Php judges Chinese characters and codes. gbk indicates dubyte, and utf8 indicates three bytes. it can be determined based on the range of Chinese characters.
Encoding range: 1. GBK (GB2312/GB18030) \ X00-\ xff GBK dubyte encoding range
\ X20-\ x7f ASCII
\ Xa1-\ xff Chinese
\ X80-\ xff Chinese
2. UTF-8 (Unicode) \ U4e00-\ u9fa5 (Chinese)
\ X3130-\ x318F (Korean
\ XAC00-\ xD7A3 (Korean)
\ U0800-\ u4e00 (Japanese)
Ps: Korean is a character greater than [\ u9fa5] Regular expression example:
Preg_replace ("/([\ x80-\ xff])/", "", $ str );
Preg_replace ("/([u4e00-u9fa5])/", ", $ str );
II. code example The code is as follows:
// Determine whether the content contains Chinese characters-GBK (PHP)
Function check_is_chinese ($ s ){
Return preg_match ('/[\ x80-\ xff]./', $ s );
}
// Obtain the string length-GBK (PHP)
Function gb_strlen ($ str ){
$ Count = 0;
For ($ I = 0; $ I $ S = substr ($ str, $ I, 1 );
If (preg_match ("/[\ x80-\ xff]/", $ s) ++ $ I;
+ + $ Count;
}
Return $ count;
}
// Truncate the string-GBK (PHP)
Function gb_substr ($ str, $ len ){
$ Count = 0;
For ($ I = 0; $ I If ($ count = $ len) break;
If (preg_match ("/[\ x80-\ xff]/", substr ($ str, $ I, 1) ++ $ I;
+ + $ Count;
}
Return substr ($ str, 0, $ I );
}
// Count the length of the string-UTF8 (PHP)

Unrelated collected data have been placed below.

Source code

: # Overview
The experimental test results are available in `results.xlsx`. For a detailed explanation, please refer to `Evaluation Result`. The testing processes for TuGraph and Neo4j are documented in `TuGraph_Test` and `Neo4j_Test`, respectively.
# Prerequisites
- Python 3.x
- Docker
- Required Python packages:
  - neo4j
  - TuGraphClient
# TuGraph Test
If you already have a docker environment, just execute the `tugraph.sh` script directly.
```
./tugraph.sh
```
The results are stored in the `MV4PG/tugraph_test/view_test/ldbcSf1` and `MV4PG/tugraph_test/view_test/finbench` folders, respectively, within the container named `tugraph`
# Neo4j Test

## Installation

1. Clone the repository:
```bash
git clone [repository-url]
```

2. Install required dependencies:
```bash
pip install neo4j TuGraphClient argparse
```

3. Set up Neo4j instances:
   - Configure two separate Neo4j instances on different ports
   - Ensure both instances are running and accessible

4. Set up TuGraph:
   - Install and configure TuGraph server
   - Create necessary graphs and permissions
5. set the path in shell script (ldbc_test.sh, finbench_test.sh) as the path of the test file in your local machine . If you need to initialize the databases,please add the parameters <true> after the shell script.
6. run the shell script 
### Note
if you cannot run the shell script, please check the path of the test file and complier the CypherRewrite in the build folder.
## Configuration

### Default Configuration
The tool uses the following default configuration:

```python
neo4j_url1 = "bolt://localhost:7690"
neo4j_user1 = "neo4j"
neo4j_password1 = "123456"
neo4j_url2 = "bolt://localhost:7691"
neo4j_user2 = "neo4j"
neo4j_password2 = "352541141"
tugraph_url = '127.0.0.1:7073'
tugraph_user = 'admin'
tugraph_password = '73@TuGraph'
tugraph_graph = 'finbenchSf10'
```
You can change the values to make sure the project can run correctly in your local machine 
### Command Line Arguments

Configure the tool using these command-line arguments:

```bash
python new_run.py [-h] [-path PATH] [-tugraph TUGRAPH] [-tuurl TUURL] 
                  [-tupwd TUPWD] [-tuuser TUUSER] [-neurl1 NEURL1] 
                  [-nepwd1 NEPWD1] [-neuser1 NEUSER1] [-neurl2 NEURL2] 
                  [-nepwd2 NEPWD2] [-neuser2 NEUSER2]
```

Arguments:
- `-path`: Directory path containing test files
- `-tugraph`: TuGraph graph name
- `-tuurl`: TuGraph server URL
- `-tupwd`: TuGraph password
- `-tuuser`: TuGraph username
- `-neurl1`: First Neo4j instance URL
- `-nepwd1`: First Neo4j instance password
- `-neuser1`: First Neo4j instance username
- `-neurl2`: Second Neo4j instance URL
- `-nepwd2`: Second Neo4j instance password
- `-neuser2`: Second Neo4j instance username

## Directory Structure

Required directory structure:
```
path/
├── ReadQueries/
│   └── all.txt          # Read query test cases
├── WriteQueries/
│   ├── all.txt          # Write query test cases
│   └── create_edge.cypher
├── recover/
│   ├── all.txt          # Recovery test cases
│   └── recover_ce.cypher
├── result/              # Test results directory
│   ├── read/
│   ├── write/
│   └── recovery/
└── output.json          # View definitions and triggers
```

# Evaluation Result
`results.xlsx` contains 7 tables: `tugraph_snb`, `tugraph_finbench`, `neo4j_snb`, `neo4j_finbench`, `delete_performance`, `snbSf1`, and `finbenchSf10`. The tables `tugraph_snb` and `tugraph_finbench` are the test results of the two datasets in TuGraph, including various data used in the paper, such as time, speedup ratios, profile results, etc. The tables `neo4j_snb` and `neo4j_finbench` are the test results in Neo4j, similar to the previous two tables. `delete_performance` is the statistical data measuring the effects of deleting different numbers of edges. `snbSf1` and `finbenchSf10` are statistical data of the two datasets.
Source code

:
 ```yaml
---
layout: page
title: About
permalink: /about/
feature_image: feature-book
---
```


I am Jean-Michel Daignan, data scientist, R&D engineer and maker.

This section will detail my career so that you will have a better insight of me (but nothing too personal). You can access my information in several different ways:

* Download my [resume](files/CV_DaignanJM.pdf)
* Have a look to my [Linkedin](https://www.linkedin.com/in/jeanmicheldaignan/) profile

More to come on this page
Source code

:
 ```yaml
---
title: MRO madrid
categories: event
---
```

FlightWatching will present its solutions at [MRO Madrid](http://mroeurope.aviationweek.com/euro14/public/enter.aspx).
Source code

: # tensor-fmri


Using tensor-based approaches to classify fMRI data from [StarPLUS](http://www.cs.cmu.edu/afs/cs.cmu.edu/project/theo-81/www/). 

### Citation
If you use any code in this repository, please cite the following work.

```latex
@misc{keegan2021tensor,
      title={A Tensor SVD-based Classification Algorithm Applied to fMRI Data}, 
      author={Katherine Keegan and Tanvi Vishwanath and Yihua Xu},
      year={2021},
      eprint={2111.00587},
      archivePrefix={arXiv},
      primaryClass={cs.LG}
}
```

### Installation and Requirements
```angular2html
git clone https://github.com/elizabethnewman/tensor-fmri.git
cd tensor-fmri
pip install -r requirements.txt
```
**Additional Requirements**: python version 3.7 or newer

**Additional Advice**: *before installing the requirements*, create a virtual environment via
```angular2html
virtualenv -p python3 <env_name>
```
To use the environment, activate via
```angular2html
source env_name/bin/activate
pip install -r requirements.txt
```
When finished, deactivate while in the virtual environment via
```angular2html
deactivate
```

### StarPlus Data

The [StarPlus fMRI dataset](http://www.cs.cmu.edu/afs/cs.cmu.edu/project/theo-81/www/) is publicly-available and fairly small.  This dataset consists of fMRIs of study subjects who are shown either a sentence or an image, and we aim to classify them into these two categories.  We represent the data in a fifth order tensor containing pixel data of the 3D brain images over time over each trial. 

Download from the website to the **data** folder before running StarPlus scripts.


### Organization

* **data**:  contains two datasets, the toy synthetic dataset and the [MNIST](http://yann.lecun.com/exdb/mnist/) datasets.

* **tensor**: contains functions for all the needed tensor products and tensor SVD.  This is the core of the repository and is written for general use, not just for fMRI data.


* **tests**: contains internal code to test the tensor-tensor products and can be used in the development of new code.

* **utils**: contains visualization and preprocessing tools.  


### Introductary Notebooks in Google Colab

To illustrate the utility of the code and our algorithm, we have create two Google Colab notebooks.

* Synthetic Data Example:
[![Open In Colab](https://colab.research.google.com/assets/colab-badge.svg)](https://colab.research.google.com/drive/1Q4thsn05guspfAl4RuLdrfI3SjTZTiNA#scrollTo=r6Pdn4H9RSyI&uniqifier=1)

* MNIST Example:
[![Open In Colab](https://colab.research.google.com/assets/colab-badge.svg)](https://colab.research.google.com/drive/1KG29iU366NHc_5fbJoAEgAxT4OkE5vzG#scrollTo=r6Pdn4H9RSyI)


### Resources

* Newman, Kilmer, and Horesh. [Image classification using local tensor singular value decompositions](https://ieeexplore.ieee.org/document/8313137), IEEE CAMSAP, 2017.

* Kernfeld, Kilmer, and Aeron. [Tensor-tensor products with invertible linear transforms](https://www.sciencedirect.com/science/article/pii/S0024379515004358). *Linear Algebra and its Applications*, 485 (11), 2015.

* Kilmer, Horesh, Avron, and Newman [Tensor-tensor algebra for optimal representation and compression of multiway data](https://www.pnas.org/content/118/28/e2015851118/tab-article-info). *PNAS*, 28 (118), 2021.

Function utf8_strlen ($ str ){
$ Count = 0;
For ($ I = 0; $ I <strlen ($ str); $ I ++ ){
$ Value = ord ($ str [$ I]);
If ($ value & gt; 127 ){
$ Count ++;
If ($ value >=192 & $ value <= 223) $ I ++;
Elseif ($ value >=224 & $ value <= 239) $ I = $ I + 2;
Elseif ($ value >=240 & $ value <= 247) $ I = $ I + 3;
Else die ('not a UTF-8 compatible string ');
}
$ Count ++;
}
Return $ count;
}
// Truncate the string-UTF8 (PHP)
Function utf8_substr ($ str, $ position, $ length ){
$ Start_position = strlen ($ str );
$ Start_byte = 0;
$ End_position = strlen ($ str );
$ Count = 0;
For ($ I = 0; $ I <strlen ($ str); $ I ++ ){
If ($ count >=$ position & $ start_position> $ I ){
$ Start_position = $ I;
$ Start_byte = $ count;
}
If ($ count-$ start_byte)> = $ length ){
$ End_position = $ I;
Break;
}
$ Value = ord ($ str [$ I]);
If ($ value & gt; 127 ){
$ Count ++;
If ($ value >=192 & $ value <= 223) $ I ++;
Elseif ($ value >=224 & $ value <= 239) $ I = $ I + 2;
Elseif ($ value >=240 & $ value <= 247) $ I = $ I + 3;
Else die ('not a UTF-8 compatible string ');
}
$ Count ++;
}
Return (substr ($ str, $ start_position, $ end_position-$ start_position ));
}
// Determine if there is a Korean-UTF-8 (JavaScript)
Function checkKoreaChar (str ){
For (I = 0; I If (str. charCodeAt (I)> 0x3130 & str. charCodeAt (I) <0x318F) | (str. charCodeAt (I)> = 0xAC00 & str. charCodeAt (I) <= 0xD7A3 ))){
Return true;
}
}
Return false;
}
// Determine whether a Chinese character-GBK (JavaScript) exists)
Function check_chinese_char (s ){
Return (s. length! = S. replace (/[^ \ x00-\ xff]/g, "**"). length );
}
The content source of this page is from Internet, which doesn't represent Alibaba Cloud's opinion;
products and services mentioned on that page don't have any relationship with Alibaba Cloud. If the
content of the page makes you feel confusing, please write us an email, we will handle the problem
within 5 days after receiving your email.
If you find any instances of plagiarism from the community, please send an email to:
info-contact@alibabacloud.com
and provide relevant evidence. A staff member will contact you within 5 working days.